Pire, la pandémie a aussi rendu bien plus difficile l’accès aux soins pour les travailleurs du sexe ayant contracté le virus du Sida, comme le révèle le sondage de SWING. Un constat que vient confirmer l’agence onusienne UNAIDS. Selon ses informations, entre mars et juin 2020, 40 % de leurs 86 bureaux ont indiqué que les services de lutte contre le VIH destinés aux professionnels du sexe ont été perturbés par les mesures de lutte contre la pandémie.

APPEL À LA LÉGALISATION

Face à cette crise, les travailleurs du sexe n’ont pu souvent compter que sur les ONG comme Empower ou SWING. Distributions de denrées alimentaires et de kits d’hygiène, suivi des personnes ayant besoin d’attention médicale ou encore hébergement d’urgence : les organisations communautaires se sont révélées essentielles pour fournir une aide d’urgence face à la crise du Covid-19.

En seulement trois mois, SWING a, par exemple, distribué des dizaines de milliers de repas et kits d’hygiène dans les rues de Bangkok et Pattaya, dans l’est du pays. Elle a aussi noué un partenariat avec un hôpital public de la capitale pour inciter les travailleurs du sexe à faire des tests de dépistages du Covid-19, tout en proposant dans la foulée des tests de dépistage des maladies sexuellement transmissibles.

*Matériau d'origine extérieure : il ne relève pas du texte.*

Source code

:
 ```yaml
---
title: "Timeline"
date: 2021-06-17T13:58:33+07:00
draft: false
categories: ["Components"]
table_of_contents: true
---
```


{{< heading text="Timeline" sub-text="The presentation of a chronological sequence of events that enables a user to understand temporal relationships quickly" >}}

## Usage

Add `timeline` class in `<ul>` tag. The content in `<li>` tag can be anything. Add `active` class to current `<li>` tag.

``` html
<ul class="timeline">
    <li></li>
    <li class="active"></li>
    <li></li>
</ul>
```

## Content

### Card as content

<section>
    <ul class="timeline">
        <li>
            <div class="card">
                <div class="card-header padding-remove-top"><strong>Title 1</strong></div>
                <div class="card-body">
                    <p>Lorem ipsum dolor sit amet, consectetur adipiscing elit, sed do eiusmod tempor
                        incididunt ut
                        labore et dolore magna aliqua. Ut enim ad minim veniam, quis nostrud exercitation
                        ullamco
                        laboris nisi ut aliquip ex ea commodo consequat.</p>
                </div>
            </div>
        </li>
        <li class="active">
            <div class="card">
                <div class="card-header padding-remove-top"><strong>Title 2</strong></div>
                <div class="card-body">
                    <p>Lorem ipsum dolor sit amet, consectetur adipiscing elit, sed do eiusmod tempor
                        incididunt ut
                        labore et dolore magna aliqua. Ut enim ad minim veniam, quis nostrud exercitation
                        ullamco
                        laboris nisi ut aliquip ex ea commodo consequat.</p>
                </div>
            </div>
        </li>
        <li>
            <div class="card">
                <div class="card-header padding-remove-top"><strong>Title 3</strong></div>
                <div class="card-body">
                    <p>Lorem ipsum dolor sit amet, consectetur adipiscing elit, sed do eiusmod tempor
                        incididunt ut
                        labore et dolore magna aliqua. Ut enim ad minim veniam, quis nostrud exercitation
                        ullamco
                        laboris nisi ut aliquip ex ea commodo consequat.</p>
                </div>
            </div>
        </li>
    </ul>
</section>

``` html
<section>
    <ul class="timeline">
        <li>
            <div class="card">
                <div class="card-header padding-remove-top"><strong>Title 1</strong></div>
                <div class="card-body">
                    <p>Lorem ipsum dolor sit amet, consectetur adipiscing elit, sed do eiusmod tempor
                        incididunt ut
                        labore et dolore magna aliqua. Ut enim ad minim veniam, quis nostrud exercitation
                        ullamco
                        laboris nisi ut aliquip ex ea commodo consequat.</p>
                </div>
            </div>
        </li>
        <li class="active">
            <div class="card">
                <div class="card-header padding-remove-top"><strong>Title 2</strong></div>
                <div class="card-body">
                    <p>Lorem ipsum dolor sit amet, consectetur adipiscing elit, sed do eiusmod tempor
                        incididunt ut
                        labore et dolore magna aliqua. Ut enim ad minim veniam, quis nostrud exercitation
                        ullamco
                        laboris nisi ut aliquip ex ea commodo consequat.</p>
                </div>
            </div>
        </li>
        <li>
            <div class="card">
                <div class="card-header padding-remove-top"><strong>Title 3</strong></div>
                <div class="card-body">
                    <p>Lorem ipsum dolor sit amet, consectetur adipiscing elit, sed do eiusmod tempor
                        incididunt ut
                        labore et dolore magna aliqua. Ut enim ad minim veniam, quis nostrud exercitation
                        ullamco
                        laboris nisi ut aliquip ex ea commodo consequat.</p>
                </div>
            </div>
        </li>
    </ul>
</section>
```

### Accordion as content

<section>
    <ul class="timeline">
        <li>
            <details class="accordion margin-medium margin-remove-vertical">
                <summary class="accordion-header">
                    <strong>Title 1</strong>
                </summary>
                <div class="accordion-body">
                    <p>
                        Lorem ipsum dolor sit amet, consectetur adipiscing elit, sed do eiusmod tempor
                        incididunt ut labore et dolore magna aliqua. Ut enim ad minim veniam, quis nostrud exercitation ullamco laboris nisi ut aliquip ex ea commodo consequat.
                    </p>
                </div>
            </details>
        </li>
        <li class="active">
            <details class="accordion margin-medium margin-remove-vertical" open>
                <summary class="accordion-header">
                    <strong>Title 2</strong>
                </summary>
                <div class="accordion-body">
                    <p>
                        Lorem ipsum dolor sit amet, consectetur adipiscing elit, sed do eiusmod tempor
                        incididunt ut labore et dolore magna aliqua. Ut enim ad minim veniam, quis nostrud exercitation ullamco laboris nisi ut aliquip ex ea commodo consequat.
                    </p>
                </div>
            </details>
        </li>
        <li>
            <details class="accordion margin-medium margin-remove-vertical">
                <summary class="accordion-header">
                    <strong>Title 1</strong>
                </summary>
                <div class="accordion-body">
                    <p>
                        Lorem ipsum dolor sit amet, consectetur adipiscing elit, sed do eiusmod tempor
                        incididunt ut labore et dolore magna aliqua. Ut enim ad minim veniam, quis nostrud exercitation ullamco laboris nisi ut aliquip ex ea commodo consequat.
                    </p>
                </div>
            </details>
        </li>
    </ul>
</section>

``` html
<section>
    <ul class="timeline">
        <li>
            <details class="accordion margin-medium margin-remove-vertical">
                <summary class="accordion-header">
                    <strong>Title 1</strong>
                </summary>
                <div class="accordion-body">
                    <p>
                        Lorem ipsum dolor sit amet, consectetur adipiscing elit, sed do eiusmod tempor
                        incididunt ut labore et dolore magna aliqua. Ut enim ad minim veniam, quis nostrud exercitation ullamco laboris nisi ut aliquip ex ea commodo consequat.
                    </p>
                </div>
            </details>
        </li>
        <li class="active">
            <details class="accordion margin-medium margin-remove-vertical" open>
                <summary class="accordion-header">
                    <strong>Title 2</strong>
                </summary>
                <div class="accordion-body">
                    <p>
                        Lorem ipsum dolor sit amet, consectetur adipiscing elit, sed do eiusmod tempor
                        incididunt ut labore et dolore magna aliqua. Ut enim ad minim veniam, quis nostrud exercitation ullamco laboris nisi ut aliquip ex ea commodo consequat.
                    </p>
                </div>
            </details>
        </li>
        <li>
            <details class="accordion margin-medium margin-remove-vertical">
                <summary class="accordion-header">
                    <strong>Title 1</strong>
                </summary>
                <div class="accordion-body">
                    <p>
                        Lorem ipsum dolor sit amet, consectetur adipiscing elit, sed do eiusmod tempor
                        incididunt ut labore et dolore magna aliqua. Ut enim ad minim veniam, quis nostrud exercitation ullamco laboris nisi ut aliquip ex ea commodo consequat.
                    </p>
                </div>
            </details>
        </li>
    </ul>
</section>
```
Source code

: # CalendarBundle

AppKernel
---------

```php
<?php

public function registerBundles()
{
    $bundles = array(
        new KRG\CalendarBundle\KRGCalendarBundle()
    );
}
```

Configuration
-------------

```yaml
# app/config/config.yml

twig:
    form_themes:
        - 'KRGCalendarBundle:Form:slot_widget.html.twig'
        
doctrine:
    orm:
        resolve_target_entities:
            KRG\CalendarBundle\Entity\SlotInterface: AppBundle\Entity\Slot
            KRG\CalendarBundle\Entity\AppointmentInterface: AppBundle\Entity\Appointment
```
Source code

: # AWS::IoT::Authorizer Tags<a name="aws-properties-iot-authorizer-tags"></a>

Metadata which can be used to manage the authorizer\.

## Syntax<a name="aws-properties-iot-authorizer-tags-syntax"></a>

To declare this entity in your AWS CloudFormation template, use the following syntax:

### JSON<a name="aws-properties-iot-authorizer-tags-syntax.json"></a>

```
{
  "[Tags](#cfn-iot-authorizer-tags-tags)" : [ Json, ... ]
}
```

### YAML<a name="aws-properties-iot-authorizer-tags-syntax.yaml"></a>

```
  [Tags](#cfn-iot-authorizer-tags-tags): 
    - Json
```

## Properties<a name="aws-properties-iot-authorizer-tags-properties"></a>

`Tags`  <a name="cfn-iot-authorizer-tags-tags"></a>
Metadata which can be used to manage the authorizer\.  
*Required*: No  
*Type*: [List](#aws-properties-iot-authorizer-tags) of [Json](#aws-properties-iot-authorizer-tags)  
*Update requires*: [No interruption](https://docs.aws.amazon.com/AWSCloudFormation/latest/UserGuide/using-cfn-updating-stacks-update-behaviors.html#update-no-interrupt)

Pour éviter qu’une telle crise se reproduire à l’avenir, les chercheurs qui s’expriment dans la revue de l’OMS estiment unanimement que « l’absence de protection sociale pour les travailleurs du sexe en Thaïlande devra être résolue ». Le moyen le plus simple pour y parvenir serait alors de décriminaliser le travail du sexe en Thaïlande. Une requête formulée par les ONG depuis des années, bien avant la crise du Covid-19. « Il n’y a pas de vaccin contre la pauvreté et l’injustice. Outre la nécessité urgente d’abroger la loi sur la prostitution pour que les travailleurs du sexe puissent bénéficier de leurs droits, nous avons besoin de changements structurels » conclut Thanta Laovilyawanyakul, travailleuse du sexe et coordinatrice de la fondation Empower.